Being in hospital certainly gives you time to reflect. My future husband came every day to see me in hospital, no matter what he was doing. He came weekends and workdays just to be with me. I learnt many years later that he had made a decision himself to stay with me, but I didn’t realise it at the time.

My light bulb moment came when the realisation hit me that here was a person who loved me no matter what. Sick or well, in sickness and in health as the wedding vows go. This man I was to marry loved me unconditionally and with all his heart, and I made a decision to let go of my insecurities, jealousies and the myriad other petty things that had been clogging my emotional system and just let them drift away.

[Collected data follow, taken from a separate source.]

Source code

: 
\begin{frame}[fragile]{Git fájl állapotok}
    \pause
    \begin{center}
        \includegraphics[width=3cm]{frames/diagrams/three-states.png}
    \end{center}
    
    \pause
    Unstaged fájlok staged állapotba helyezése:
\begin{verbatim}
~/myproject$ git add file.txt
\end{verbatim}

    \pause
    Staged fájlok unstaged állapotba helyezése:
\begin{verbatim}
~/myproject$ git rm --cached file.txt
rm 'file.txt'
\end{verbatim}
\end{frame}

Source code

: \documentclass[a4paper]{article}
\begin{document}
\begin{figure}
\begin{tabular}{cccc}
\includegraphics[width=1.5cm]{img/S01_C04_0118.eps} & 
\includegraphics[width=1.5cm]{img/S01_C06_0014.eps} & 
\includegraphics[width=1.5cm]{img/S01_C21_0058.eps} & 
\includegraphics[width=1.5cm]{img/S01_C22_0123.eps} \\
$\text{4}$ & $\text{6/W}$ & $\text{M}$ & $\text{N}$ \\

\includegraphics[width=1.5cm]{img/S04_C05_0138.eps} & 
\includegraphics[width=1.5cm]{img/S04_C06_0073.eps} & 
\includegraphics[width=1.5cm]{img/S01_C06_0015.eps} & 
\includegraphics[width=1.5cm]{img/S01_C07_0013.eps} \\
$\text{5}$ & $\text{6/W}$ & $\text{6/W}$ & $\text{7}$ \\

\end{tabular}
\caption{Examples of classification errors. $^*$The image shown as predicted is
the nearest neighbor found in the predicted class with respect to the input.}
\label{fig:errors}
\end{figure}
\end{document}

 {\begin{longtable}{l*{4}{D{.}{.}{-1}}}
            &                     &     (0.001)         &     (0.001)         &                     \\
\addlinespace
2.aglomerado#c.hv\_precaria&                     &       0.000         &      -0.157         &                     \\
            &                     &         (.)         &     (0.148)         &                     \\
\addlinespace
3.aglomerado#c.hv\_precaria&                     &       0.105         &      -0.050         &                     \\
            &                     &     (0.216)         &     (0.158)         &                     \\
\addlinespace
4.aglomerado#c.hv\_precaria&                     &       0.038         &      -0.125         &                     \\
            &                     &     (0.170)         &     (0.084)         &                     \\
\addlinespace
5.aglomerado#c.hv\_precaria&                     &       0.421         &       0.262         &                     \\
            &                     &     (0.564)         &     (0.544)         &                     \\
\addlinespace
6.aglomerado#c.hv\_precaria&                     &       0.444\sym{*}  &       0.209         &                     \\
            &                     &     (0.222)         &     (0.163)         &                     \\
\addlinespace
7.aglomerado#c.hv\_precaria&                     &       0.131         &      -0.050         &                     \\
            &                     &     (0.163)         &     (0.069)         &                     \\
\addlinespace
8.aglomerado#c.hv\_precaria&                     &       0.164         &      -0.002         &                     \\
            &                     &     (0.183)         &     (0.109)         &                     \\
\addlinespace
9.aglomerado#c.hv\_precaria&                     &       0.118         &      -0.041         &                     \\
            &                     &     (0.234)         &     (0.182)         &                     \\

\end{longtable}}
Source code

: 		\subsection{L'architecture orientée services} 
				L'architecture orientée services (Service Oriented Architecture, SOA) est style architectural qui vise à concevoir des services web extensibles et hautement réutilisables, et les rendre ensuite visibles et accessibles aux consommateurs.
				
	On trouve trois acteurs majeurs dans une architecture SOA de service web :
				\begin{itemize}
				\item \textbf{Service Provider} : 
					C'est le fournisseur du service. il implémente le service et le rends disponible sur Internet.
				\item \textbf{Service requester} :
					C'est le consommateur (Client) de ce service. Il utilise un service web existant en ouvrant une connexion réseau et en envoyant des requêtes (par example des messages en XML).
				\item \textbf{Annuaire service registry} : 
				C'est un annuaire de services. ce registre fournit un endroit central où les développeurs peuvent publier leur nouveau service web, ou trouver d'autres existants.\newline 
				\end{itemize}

Light bulb moments, clarity, realisations, they all lead to one thing, change. You can lead a horse to water but you can’t make it drink. You can’t change things unless you own them, i.e. alcoholism, abusive behaviours, addictions. Mind over matter.

What matters is that the moment arrives when that clarity of thought becomes so intense that you do realise that change is possible.

Since that first light bulb moment, we’ve fought, bickered, had our ups and downs, but we’ve always fought our way through things. We communicate, we share things and we have developed our own unique way of doing things. The woman I was went out the window ‘cold turkey’ and I became the woman I am today.